Here is how to use these decompositions in Python:

 1
 2
 3
 4
 5
 6
 7
 8
 9
10
11
12
13
14
15
16
17
18
19
20
21
22
23
24
25
26
27
28
29
30
31
32
33
34
import numpy as np
from scipy import linalg

# Sample matrices
A = np.array([[4, 2, 1], [2, 5, 3], [1, 3, 6]], dtype=float)
b = np.array([1, 2, 3], dtype=float)

# LU Decomposition (with pivoting)
P, L, U = linalg.lu(A)
x_lu = linalg.solve_triangular(U,
       linalg.solve_triangular(L, P @ b, lower=True))
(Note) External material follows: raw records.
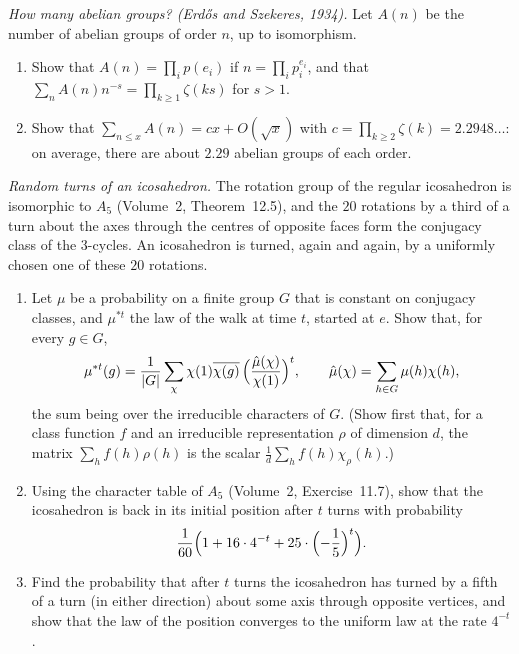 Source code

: \begin{exercise}[$\star\star$]\label{pb:abelian}
\emph{How many abelian groups? (Erdős and Szekeres, 1934).} Let $A(n)$ be the number of abelian groups of order $n$, up to
isomorphism.
\begin{enumerate}[label=(\alph*)]
\item Show that $A(n)=\prod_ip(e_i)$ if $n=\prod_ip_i^{e_i}$, and that $\sum_nA(n)n^{-s}=\prod_{k\ge1}\zeta(ks)$ for $s>1$.
\item Show that $\sum_{n\le x}A(n)=cx+O(\sqrt x)$ with $c=\prod_{k\ge2}\zeta(k)=2.2948\ldots$: on average, there are about $2.29$
abelian groups of each order.
\end{enumerate}
\end{exercise}

\begin{exercise}[$\star\star\star$]\label{pb:dodecaturns}
\emph{Random turns of an icosahedron.} The rotation group of the regular icosahedron is isomorphic to $A_5$ (Volume~2, Theorem~12.5), and the
$20$ rotations by a third of a turn about the axes through the centres of opposite faces form the conjugacy class of the
$3$-cycles. An icosahedron is turned, again and again, by a uniformly chosen one of these $20$ rotations.
\begin{enumerate}[label=(\alph*)]
\item Let $\mu$ be a probability on a finite group $G$ that is constant on conjugacy classes, and $\mu^{*t}$ the law of the walk at time
$t$, started at $e$. Show that, for every $g\in G$,
\[
\mu^{*t}(g)=\frac1{|G|}\sum_\chi\chi(1)\overline{\chi(g)}\,\Bigl(\frac{\hat\mu(\chi)}{\chi(1)}\Bigr)^t,\qquad\hat\mu(\chi)=\sum_{h\in G}\mu(h)\chi(h),
\]
the sum being over the irreducible characters of $G$. (Show first that, for a class function $f$ and an irreducible representation $\rho$ of
dimension $d$, the matrix $\sum_hf(h)\rho(h)$ is the scalar $\frac1d\sum_hf(h)\chi_\rho(h)$.)
\item Using the character table of $A_5$ (Volume~2, Exercise~11.7), show that the icosahedron is back in its initial position after $t$
turns with probability
\[
\frac1{60}\Bigl(1+16\cdot4^{-t}+25\cdot\Bigl(-\frac15\Bigr)^t\Bigr).
\]
\item Find the probability that after $t$ turns the icosahedron has turned by a fifth of a turn (in either direction) about some
axis through opposite vertices, and show that the law of the position converges to the uniform law at the rate $4^{-t}$.
\end{enumerate}
\end{exercise}

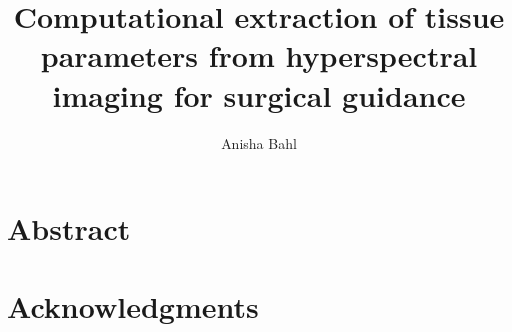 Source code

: \documentclass[british,a4paper,11pt,twoside]{StyleThese}
\title{Computational extraction of tissue parameters from hyperspectral imaging for surgical guidance}\let\thetitle\@title
\author{Anisha Bahl}\let\theauthor\@author
\begin{document}
\frontmatter


%

\dominitoc

\copyrightpage{\the\year}{\theauthor}
\declarationpage{\theauthor}

\cleardoublepage
\chapter{Abstract}



\cleardoublepage
\chapter{Acknowledgments}


\cleardoublepage
\tableofcontents

\clearpage
\listoftables
\clearpage
\listoffigures

\mainmatter











% 

\backmatter



 
\end{document}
# Cholesky (if A is positive definite)
L_chol = linalg.cholesky(A, lower=True)
x_chol = linalg.cho_solve((L_chol, True), b)

# QR Decomposition
Q, R = linalg.qr(A)
x_qr = linalg.solve_triangular(R, Q.T @ b)

# SVD
U, s, Vh = linalg.svd(A)
# Solve via pseudoinverse
x_svd = Vh.T @ np.diag(1/s) @ U.T @ b

# Condition number
cond = np.linalg.cond(A)
print(f"Condition number: {cond:.2f}")

# Low-rank approximation
k = 2  # rank of approximation
A_k = U[:, :k] @ np.diag(s[:k]) @ Vh[:k, :]
error = np.linalg.norm(A - A_k, 'fro')
print(f"Rank-{k} approximation error: {error:.4f}")

Summary

This chapter covered the four essential matrix decompositions:

LU Decomposition:

  • Factors \(A = LU\) (with pivoting: \(PA = LU\))
  • Used for solving linear systems efficiently
  • Cost: \(\frac{2}{3}n^3\) flops to factor, \(2n^2\) per solve

Cholesky Decomposition:

  • Factors \(A = LL^T\) for symmetric positive definite matrices
  • Half the cost of LU, no pivoting needed
  • Positive definite means all eigenvalues positive, \(\mathbf{x}^TA\mathbf{x} > 0\)

QR Decomposition:

  • Factors \(A = QR\) with orthogonal \(Q\)
  • Foundation for least squares and eigenvalue algorithms
  • Gram-Schmidt (intuitive) vs. Householder (stable)

Singular Value Decomposition:

  • Factors \(A = U\Sigma V^T\) for any matrix
  • Singular values reveal matrix structure and rank
  • Truncated SVD gives optimal low-rank approximation

Key Concepts:

  • Matrix rank determines decomposition structure
  • Numerical rank accounts for floating-point limitations
  • Condition number \(\kappa = \sigma_1/\sigma_r\) measures sensitivity

Practical Guidelines:

  1. Use Cholesky for symmetric positive definite systems
  2. Use LU for general square systems (with pivoting!)
  3. Use QR for least squares problems
  4. Use SVD for low-rank approximation and dimensionality reduction
  5. Always check condition number before trusting numerical results
Self-Check: When would you choose SVD over QR for a least squares problem?

SVD is preferred when the matrix is rank-deficient or nearly rank-deficient (ill-conditioned). QR can fail or give unstable results when columns are nearly linearly dependent, while SVD explicitly reveals the rank through singular values and handles rank deficiency gracefully via the pseudoinverse. SVD also provides the minimum-norm solution when multiple solutions exist.